General background conditions for K-bounce and adiabaticity

TL;DR

This paper investigates the conditions for a scalar field-driven cosmological bounce with generalized kinetic terms, analyzing stability, specific models, and potential modifications to avoid instabilities.

Contribution

It derives background conditions for K-bounce models, constructs explicit examples, and discusses stability issues and possible remedies involving Galileon terms.

Findings

Conditions for K(X) and potential ensuring bounce and turning points

Explicit models demonstrating bounce and oscillations

Analysis of ghost, singularity, and gradient instabilities

Abstract

We study the background conditions for a bounce uniquely driven by a single scalar field model with a generalized kinetic term $K(X)$, without any additional matter field.

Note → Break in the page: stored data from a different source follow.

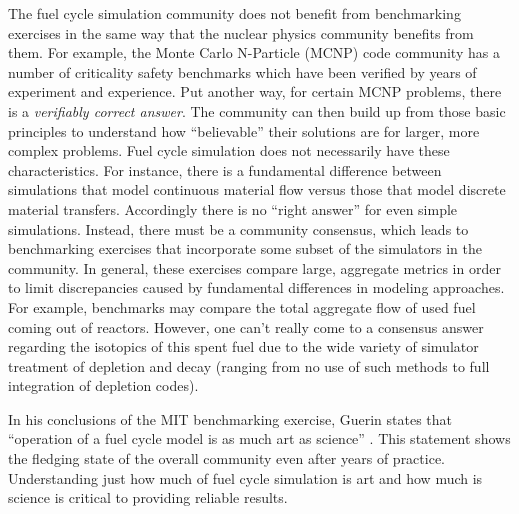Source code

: The fuel cycle simulation community does not benefit from benchmarking exercises
in the same way that the nuclear physics community benefits from them. For
example, the Monte Carlo N-Particle (MCNP) code community has a number of
criticality safety benchmarks \cite{wagner_mcnp:_1992} which have been verified
by years of experiment and experience. Put another way, for certain MCNP
problems, there is a \textit{verifiably correct answer}. The community can then
build up from those basic principles to understand how ``believable'' their
solutions are for larger, more complex problems. Fuel cycle simulation does not
necessarily have these characteristics. For instance, there is a fundamental
difference between simulations that model continuous material flow versus those
that model discrete material transfers. Accordingly there is no ``right answer''
for even simple simulations. Instead, there must be a community consensus, which
leads to benchmarking exercises that incorporate some subset of the simulators
in the community. In general, these exercises compare large, aggregate metrics
in order to limit discrepancies caused by fundamental differences in modeling
approaches. For example, benchmarks may compare the total aggregate flow of used
fuel coming out of reactors. However, one can't really come to a consensus
answer regarding the isotopics of this spent fuel due to the wide variety of
simulator treatment of depletion and decay (ranging from no use of such methods
to full integration of depletion codes).

In his conclusions of the MIT benchmarking exercise, Guerin states that
``operation of a fuel cycle model is as much art as science''
\cite{guerin_benchmark_2009}. This statement shows the fledging state of the
overall community even after years of practice. Understanding just how much of
fuel cycle simulation is art and how much is science is critical to providing
reliable results.
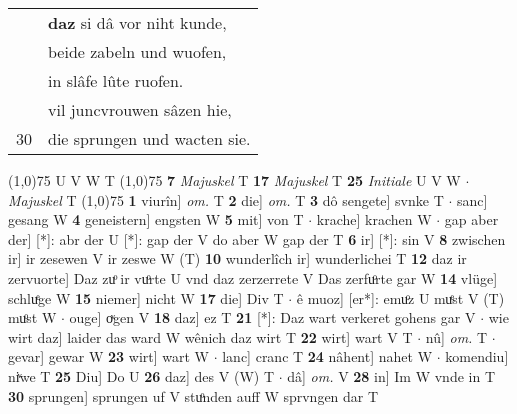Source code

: \documentclass[8pt,a4paper,notitlepage]{article}
\begin{document}
\begin{table}[ht]
\begin{minipage}[t]{0.5\linewidth}
\begin{tabular}{rl}
 & \textbf{daz} si dâ vor niht kunde,\\ 
 & beide zabeln und wuofen,\\ 
 & in slâfe lûte ruofen.\\ 
 & vil juncvrouwen sâzen hie,\\ 
30 & die sprungen und wacten sie.\\ 
\end{tabular}
\scriptsize
\line(1,0){75} \newline
U V W T \newline
\line(1,0){75} \newline
\textbf{7} \textit{Majuskel} T  \textbf{17} \textit{Majuskel} T  \textbf{25} \textit{Initiale} U V W   $\cdot$ \textit{Majuskel} T  \newline
\line(1,0){75} \newline
\textbf{1} viurîn] \textit{om.} T \textbf{2} die] \textit{om.} T \textbf{3} dô sengete] svnke T  $\cdot$ sanc] gesang W \textbf{4} geneistern] engsten W \textbf{5} mit] von T  $\cdot$ krache] krachen W  $\cdot$ gap aber der] [*]: abr der U [*]: gap der V do aber W gap der T \textbf{6} ir] [*]: sin V \textbf{8} zwischen ir] ir zesewen V ir zeswe W (T) \textbf{10} wunderlîch ir] wunderlichei T \textbf{12} daz ir zervuorte] Daz zuͦ ir vuͦrte U vnd daz zerzerrete V Das zerfuͦrte gar W \textbf{14} vlüge] schluͤge W \textbf{15} niemer] nicht W \textbf{17} die] Div T  $\cdot$ ê muoz] [er*]: emuͦz U muͤst V (T) muͦst W  $\cdot$ ouge] oͮgen V \textbf{18} daz] ez T \textbf{21} [*]: Daz wart verkeret gohens gar V  $\cdot$ wie wirt daz] laider das ward W wênich daz wirt T \textbf{22} wirt] wart V T  $\cdot$ nû] \textit{om.} T  $\cdot$ gevar] gewar W \textbf{23} wirt] wart W  $\cdot$ lanc] cranc T \textbf{24} nâhent] nahet W  $\cdot$ komendiu] niͮwe T \textbf{25} Diu] Do U \textbf{26} daz] des V (W) T  $\cdot$ dâ] \textit{om.} V \textbf{28} in] Im W vnde in T \textbf{30} sprungen] sprungen uf V stuͦnden auff W sprvngen dar T \newline
\end{minipage}
\end{table}
\end{document}
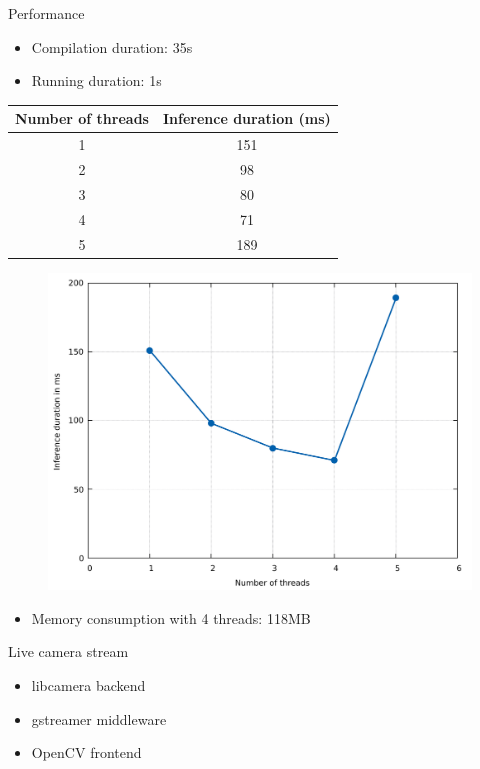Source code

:\begin{frame}{Performance}
  \begin{itemize}
	\item Compilation duration: 35s
	\item Running duration: 1s
  \end{itemize}
  \begin{table}
    {\tiny
	\begin{tabular}{|c|c|}
	  \hline
		\textbf{Number of threads} & \textbf{Inference duration (ms)} \\
	  \hline
		1 & 151 \\
	  \hline
		2 & 98 \\
	  \hline
		3 & 80 \\
	  \hline
		4 & 71 \\
	  \hline
		5 & 189 \\
	  \hline
	\end{tabular}
	}
  \end{table}
  \begin{figure}
	\includegraphics[width=\linewidth,height=0.5\textheight,keepaspectratio]{images/inference_duration_rps.pdf}
  \end{figure}
  \begin{itemize}
	\item Memory consumption with 4 threads: 118MB
  \end{itemize}

\end{frame}

\begin{frame}{Live camera stream}
  \begin{itemize}
	\item libcamera backend
	\item gstreamer middleware
	\item OpenCV frontend
  \end{itemize}
\end{frame}

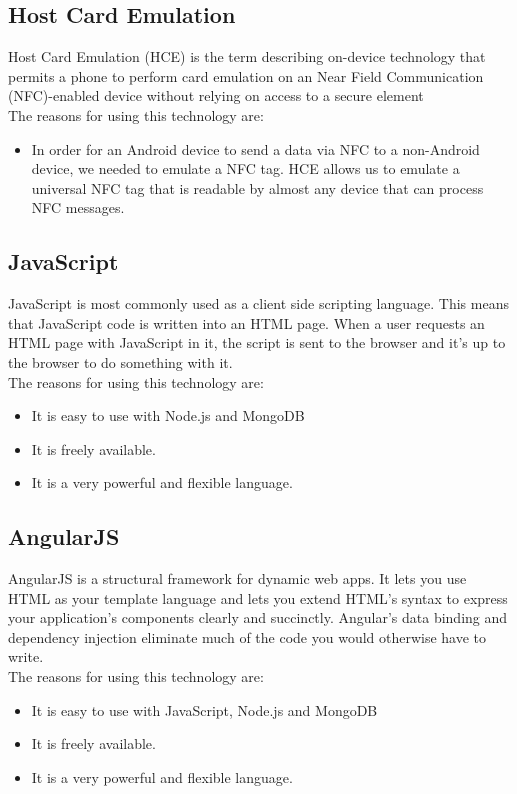 \subsection{Host Card Emulation}
Host Card Emulation (HCE) is the term describing on-device technology that permits a phone to perform card emulation on an Near Field Communication (NFC)-enabled device without relying on access to a secure element
\\The reasons for using this technology are:
\begin{itemize}
\item In order for an Android device to send a data via NFC to a non-Android device, we needed to emulate a NFC tag. HCE allows us to emulate a universal NFC tag that is readable by almost any device that can process NFC messages.

\end{itemize}

\subsection{JavaScript}
JavaScript is most commonly used as a client side scripting language. This means that JavaScript code is written into an HTML page. When a user requests an HTML page with JavaScript in it, the script is sent to the browser and it's up to the browser to do something with it.
\\The reasons for using this technology are:
\begin{itemize}
\item It is easy to use with Node.js and MongoDB
\item It is freely available.
\item It is a very powerful and flexible language.
\end{itemize}

\subsection{AngularJS}

AngularJS is a structural framework for dynamic web apps. It lets you use HTML as your template language and lets you extend HTML's syntax to express your application's components clearly and succinctly. Angular's data binding and dependency injection eliminate much of the code you would otherwise have to write.
\\The reasons for using this technology are:
\begin{itemize}
\item It is easy to use with JavaScript, Node.js and MongoDB
\item It is freely available.
\item It is a very powerful and flexible language.
\end{itemize}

At the background level we impose the existence of two turning points where the derivative of the Hubble parameter $H$ changes sign and of a bounce point where the Hubble parameter vanishes. We find the conditions for $K(X)$ and the potential which ensure the above requirements. We then give the examples of two models constructed according to these conditions. One is based on a quadratic $K(X)$, and the other a $K(X)$ which is avoiding divergences of the second time derivative of the scalar field, which may otherwise occur. An appropriate choice of the initial conditions can lead to a sequence of consecutive bounces, or oscillations of $H$. In the region where these models have a constant potential they are adiabatic on any scale and because of this they may not conserve curvature perturbations on super-horizon scales. While at the perturbation level one class of models is free from ghosts and singularities of the classical equations of motion, in general gradient instabilities are present around the bounce time, because the sign of the squared speed of sound is opposite to the sign of the time derivative of $H$. We discuss how this kind of instabilities could be avoided by modifying the Lagrangian by introducing Galileion terms in order to prevent a negative squared speed of sound around the bounce.